Basic Usage Tutorial: axelera.runtime Low-Level API

Introduction

This tutorial explains the building blocks of axelera.runtime - the objects you'll work with, how to structure your application for performance, and why things work the way they do. After completing this tutorial, you'll understand how to build robust, high-performance applications using the low-level API.

New to the API? Start with the Quick Start guide first, then return here to understand the "why" behind the patterns.

What you'll learn:

The API object hierarchy and how objects relate to each other
Why worker threads are essential for performance
How to allocate AIPU cores efficiently (batch size, num_instances)
The required Axelera-specific transformations (padding, quantization, depadding, dequantization)
Resource management patterns to avoid leaks

Examples used in this tutorial:

axruntime_quickstart.py - Minimal ImageNet classification showing core pattern
axruntime_yolo11.py - Production-ready YOLO detection with prefill/drain pattern

Foundation Concepts - Understanding the API structure

Core API Concepts - Object hierarchy and resource ownership
Understanding Padding and Quantization - Required transformations

Step-by-Step Walkthrough - Building an application

Walkthrough: Basic Usage Example - 7 steps from initialization to cleanup

Performance & Best Practices

Batch Size and Core Allocation - Maximizing hardware utilization
Resource Management Best Practices - Avoiding leaks and crashes

Next Steps

Next Steps - Advanced guides (double buffering, cascaded pipelines, etc.)

Prerequisites

Completed the Quick Start guide
SDK installed and virtual environment activated (source venv/bin/activate)
Compiled model available (e.g., build/resnet50-imagenet-onnx/model.json)
- You can download pre-compiled model with (axdownloadmodel resnet50-imagenet-onnx)

Core API Concepts

Object Hierarchy

The axelera.runtime API follows a clear hierarchy:

Context (root object, manages all resources)
├── Model (loaded model metadata and weights)
└── Connection (reserved hardware resources)
    └── ModelInstance (executable model on hardware)

Key points:

Context is the entry point - create it first
Model contains the compiled model - can be reused for multiple instances
Connection reserves AIPU cores on an Axelera device - one per ModelInstance
ModelInstance is ready for inference - one per thread

Resource Ownership

The Axelera resource hierarchy follows a parent-child model:

Parent releases children: Releasing a parent automatically releases all child resources
Context controls lifecycle: Context manages when all Axelera resources are freed
Explicit control: You decide when to create and release resources

Good pattern (context manager):

with Context() as ctx:
    model = ctx.load_model("model.json")
    # ... use model ...
# Context and all children automatically released here

Also valid (explicit release):

ctx = Context()
model = ctx.load_model("model.json")
# ... use model ...
ctx.release()  # Releases Context, Model, and all other children

Foundational Concepts

Before diving into the walkthrough, understand these two critical concepts that affect how you structure your application.

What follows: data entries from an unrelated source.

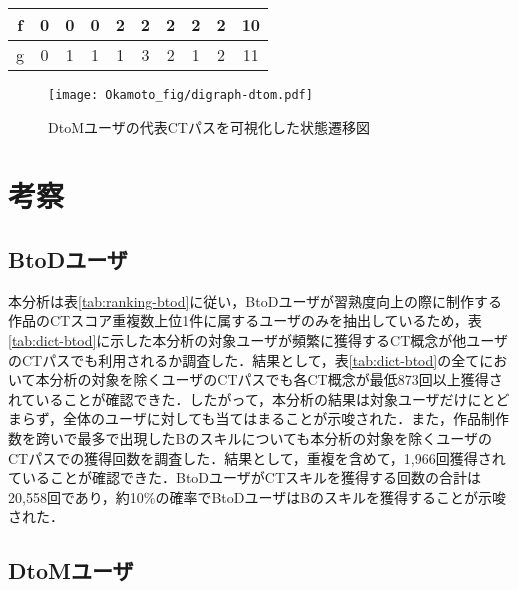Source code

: \documentclass[11pt,dvipdfmx]{jreport}
\begin{document}
\begin{table}[h]
\begin{minipage}[t]{0.55\linewidth}
\begin{tabular}{c|c|cccccccc}
f                   & 0                                           & \multicolumn{1}{c|}{0} & \multicolumn{1}{c|}{0} & \multicolumn{1}{c|}{2} & \multicolumn{1}{c|}{2} & \multicolumn{1}{c|}{2} & \multicolumn{1}{c|}{2} & \multicolumn{1}{c|}{2} & 10  \\ \hline
g                   & 0                                           & \multicolumn{1}{c|}{1} & \multicolumn{1}{c|}{1} & \multicolumn{1}{c|}{1} & \multicolumn{1}{c|}{3} & \multicolumn{1}{c|}{2} & \multicolumn{1}{c|}{1} & \multicolumn{1}{c|}{2} & 11 \\ \hline
\end{tabular}
  \end{minipage}
\end{table}

\begin{figure*}[t]
	\centering
	\texttt{[image: Okamoto\_fig/digraph-dtom.pdf]}
        \vspace{-5mm}
	\caption{DtoMユーザの代表CTパスを可視化した状態遷移図}
	\label{fig:digraph-dtom}
\end{figure*}

\section{考察}

\subsection*{BtoDユーザ}

本分析は表\ref{tab:ranking-btod}に従い，BtoDユーザが習熟度向上の際に制作する作品のCTスコア重複数上位1件に属するユーザのみを抽出しているため，表\ref{tab:dict-btod}に示した本分析の対象ユーザが頻繁に獲得するCT概念が他ユーザのCTパスでも利用されるか調査した．結果として，表\ref{tab:dict-btod}の全てにおいて本分析の対象を除くユーザのCTパスでも各CT概念が最低873回以上獲得されていることが確認できた．したがって，本分析の結果は対象ユーザだけにとどまらず，全体のユーザに対しても当てはまることが示唆された．また，作品制作数を跨いで最多で出現したBのスキルについても本分析の対象を除くユーザのCTパスでの獲得回数を調査した．結果として，重複を含めて，1,966回獲得されていることが確認できた．BtoDユーザがCTスキルを獲得する回数の合計は20,558回であり，約10\%の確率でBtoDユーザはBのスキルを獲得することが示唆された．

\subsection*{DtoMユーザ}
\end{document}
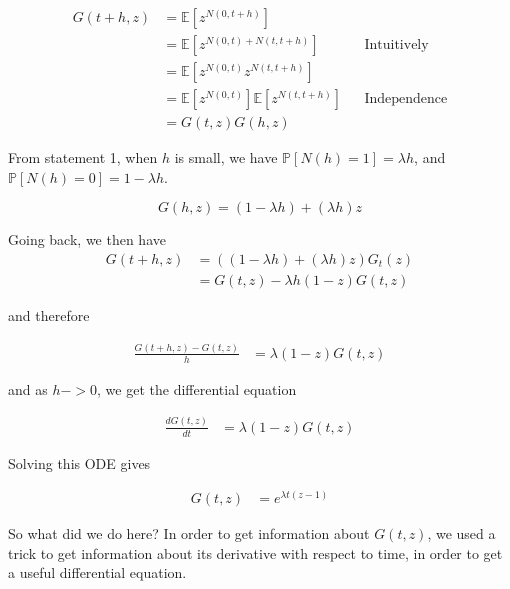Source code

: \documentclass{article}
\begin{document}
\begin{align*}
G(t+h,z) &= \mathbb{E}[z^{N(0, t+h)}] \\
&= \mathbb{E}[z^{N(0, t) + N(t, t+h)}] && \text{Intuitively} \\
&= \mathbb{E}[z^{N(0, t)} z^{N(t, t+h)}] \\
&= \mathbb{E}[z^{N(0, t)}]  \mathbb{E}[z^{N(t, t+h)}] && \text{Independence} \\
&= G(t,z) G(h,z)
\end{align*}


From statement 1, when $h$ is small, we have $\mathbb{P}[N(h) = 1] = \lambda h$, and $\mathbb{P}[N(h) = 0] = 1 - \lambda h$. 

\begin{equation}
G(h,z) = (1 - \lambda h) + (\lambda h)z
\end{equation}

Going back, we then have 
\begin{align*}
G(t+h,z) &= ((1 - \lambda h) + (\lambda h)z) G_t(z) \\
&= G(t,z) - \lambda h(1-z) G(t,z)
\end{align*}

and therefore

\begin{align*}
\frac{G(t+h,z) - G(t,z)}{h} &= \lambda (1-z) G(t,z)
\end{align*}

and as $h -> 0$, we get the differential equation 

\begin{align*}
\frac{dG(t,z)}{dt} &= \lambda (1-z) G(t,z)
\end{align*}


Solving this ODE gives 

\begin{align*}
G(t,z) &= e^{\lambda t (z-1)}
\end{align*}



So what did we do here? In order to get information about $G(t,z)$, we used a trick to get information about its derivative with respect to time, in order to get a useful differential equation. 
\end{document}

Understanding Padding and Quantization

The Axelera Metis AIPU performs inference using INT8 quantized models with hardware-aligned tensors. When using the low-level API, you must handle these transformations manually (higher-level APIs do this automatically).

The Pipeline

Float32 Input → Pre-processing → Quantize → INT8 → Pad → INT8 Padded Input
                                                                ↓
                                                         Inference (AIPU)
                                                                ↓
Float32 Output ← Post-processing ← Dequantize ← Depad ← INT8 Padded Output

Here, pre-processing and post-processing include the normal pre- or post-processing you would do for this model on any platform, in addition to any operations contained in the pre- or post-amble ONNX graph.

Axelera-Required Processing:

Input: Quantize (FP32 → INT8) then Pad (add channel alignment)
Output: Depad (remove channel alignment) then Dequantize (INT8 → FP32)

Formulas

Input preprocessing:

# 1. Quantize: float32 → int8
quantized = np.round(normalized / input_info.scale + input_info.zero_point)
quantized = quantized.clip(-128, 127).astype(np.int8)
# Note: Normalization (e.g., /255.0) and quantization can often be fused into a single operation for efficiency

# 2. Pad: Add hardware alignment (skip batch dimension)
padded = np.pad(quantized, input_info.padding[1:],
                mode='constant', constant_values=input_info.zero_point)

Output postprocessing:

# 1. Depad: Remove alignment padding
depadded = output[tuple(slice(b, -e if e else None)
                        for b, e in output_info.padding)]

# 2. Dequantize: int8 → float32
result = (depadded.astype(np.float32) - output_info.zero_point) * output_info.scale

Helper functions: See axelera_quantize(), axelera_pad(), axelera_depad(), axelera_dequantize() in yolo_utils.py.

Batch Size, AIPU Cores, and num_instances

Understanding how batch size relates to hardware utilization is crucial for performance.

Key facts:

One Metis device has 4 AIPU cores
Batch size is fixed at compile time (check model.inputs()[0].shape[0])
A model with batch_size=N uses N cores per inference

The formula: num_instances = 4 cores // batch_size

Examples:

Batch Size	Num Instances	Cores Used	Behavior
1	4	4	Process images individually across 4 parallel instances
2	2	4	Process 2 images at a time across 2 parallel instances
4	1	4	Process 4 images together in a single batched inference

Why this matters:

Each ModelInstance needs its own worker thread
More instances = more parallelism = better CPU utilization while waiting for AIPU
See Worker Thread Pattern for details

Example code: See axruntime_yolo11.py:356-384 for the calculation pattern.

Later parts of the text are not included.